Eu égard à la résiliation du bail, la Sarl MH Danse est sans droit ni titre.
Son expulsion et la fixation d'une indemnité d'occupation justement évaluée seront donc confirmées.
Les parties ne formulent aucune critique à l'encontre de l'ordonnance déférée s'agissant du débouté de l'astreinte, de la séquestration des meubles ou de la clause pénale.
En conséquence, il y lieu de confirmer l'ordonnance déférée en l'ensemble de ses dispositions sauf à préciser que les sommes provisionnelles doivent être fixées au passif de la liquidation judiciaire de la Sarl MH Danse étant noté que l'intimée a déclaré sa créance le 29 avril 2024, aucune condamnation ne pouvant être prononcées du fait de la liquidation.
En application de l'article 696 du code de procédure civile, la Sarl MH Danse supportera les dépens d'appel employés en frais privilégiés de procédure collective.
Il n'est pas équitable de laisser supporter à l'intimée ses frais irrépétibles d'appel.
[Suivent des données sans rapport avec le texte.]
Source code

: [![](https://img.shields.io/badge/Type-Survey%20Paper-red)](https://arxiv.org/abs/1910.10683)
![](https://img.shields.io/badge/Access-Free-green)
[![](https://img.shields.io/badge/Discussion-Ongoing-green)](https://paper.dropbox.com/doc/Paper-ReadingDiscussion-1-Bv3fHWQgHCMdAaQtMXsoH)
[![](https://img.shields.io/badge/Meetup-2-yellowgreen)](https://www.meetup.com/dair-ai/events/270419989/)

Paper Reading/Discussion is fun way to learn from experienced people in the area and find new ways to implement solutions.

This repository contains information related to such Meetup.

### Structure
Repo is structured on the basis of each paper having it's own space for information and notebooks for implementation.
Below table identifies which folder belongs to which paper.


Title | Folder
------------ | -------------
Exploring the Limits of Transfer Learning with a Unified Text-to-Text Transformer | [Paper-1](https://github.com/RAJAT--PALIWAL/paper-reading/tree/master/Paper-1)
Il lui sera alloué la somme de 1 000 € au titre de l'article 700 du code de procédure civile.
PAR CES MOTIFS
La cour, après en avoir délibéré conformément à la loi, statuant après débats en audience publique par arrêt contradictoire rendu par mise à disposition au greffe et en dernier ressort,
Confirme l'ordonnance déférée sauf en ce qu'elle a condamné la Sarl MH Danse à payer à la société Arkolia Immo 2 la somme de 250.492,00 euros avec intérêts au taux légal à compter de Ia présente décision à titre de provision à valoir sur le montant des loyers, charges et indemnités d'occupation, sous réserve des règlements intervenus depuis, et en ce qu'elle a condamné la Sarl MH Danse à payer à la société Arkolia Immo 2 la somme de 800 € en application de l'article 700 du code de procédure civile,
Statuant à nouveau des chefs infirmés et y ajoutant,
Fixe au passif de la liquidation judiciaire de la Sarl MH Danse au profit de la société Arkolia Immo 2 :
- la somme de 250.492,00 euros avec intérêts au taux légal à compter de la présente décision à titre de provision à valoir sur le montant des loyers, charges et indemnités d'occupation, sous réserve des règlements intervenus depuis,
- la somme de 800 € au titre des frais irrépétibles de première instance,
- la somme de 1 000 € au titre des frais irrépétibles d'appel,
Condamne la Sarl MH Danse représentée par son liquidateur judiciaire aux dépens d'appel employés en frais privilégiés de frais de procédure collective.
Arrêt signé par la présidente et par la greffière.